Credit Card interest is simple terms is profit for the credit card company. Credit card companies work on the principle that they provide money for the present transactions, provided they have it returned to them by the end of the month. The cost of this present transaction is the amount that they charge as credit card interest. Their investment, which is the money they provide at the moment, earns them the interest. So in effect, it is their return on investment.
If a person was to be told that he would make a return of around 20 % on his investment, he/she would be delighted. These are the sorts of interest rates that huge financial institutions aim for. However if the person were to be told that he is in fact, giving up 20% more of his money every time he uses his credit card, that would leave a slightly distasteful impression. Credit card interest is precisely that. It is the amount that users have to pay to be able to utilize their credit cards at present.

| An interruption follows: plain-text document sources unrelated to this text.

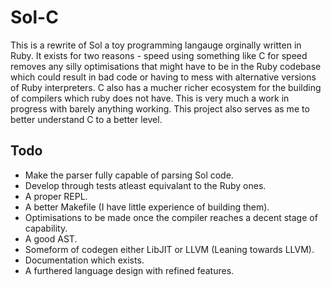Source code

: # Sol-C 

This is a rewrite of Sol a toy programming langauge orginally written in Ruby.
It exists for two reasons - speed using something like C for speed removes any
silly optimisations that might have to be in the Ruby codebase which could 
result in bad code or having to mess with alternative versions of Ruby interpreters. C also has a mucher richer ecosystem for the building of compilers which
ruby does not have. This is very much a work in progress with barely anything working. This project also serves as me to better understand C to a better level.

## Todo

* Make the parser fully capable of parsing Sol code.
* Develop through tests atleast equivalant to the Ruby ones.
* A proper REPL.
* A better Makefile (I have little experience of building them).
* Optimisations to be made once the compiler reaches a decent stage of capability. 
* A good AST.
* Someform of codegen either LibJIT or LLVM (Leaning towards LLVM).
* Documentation which exists.
* A furthered language design with refined features.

Most people who are in debt suffer precisely because they have failed to understand the concept of credit card interest. Being unaware of the accumulated debt and the consequent interest rate being charged, consumers foolishly believe that minimum payments can suffice and their credit card debt will eventually shrink back. However, surveys have shown that once under debt, consumers do not easily come out of it unless they drastically change their shopping habits. This is why it becomes essential for people to first understand that their credit card interest is not something to be taken lightly. Card companies try and promote their products by advertising lower rates or redefining the names but in effect, these are just gimmicks. Credit card interest rates do not change unless a broader shift in economy takes place. Consequently, consumers should analyze their shopping habits before proceeding since ultimately, they are the ones paying the credit card interest.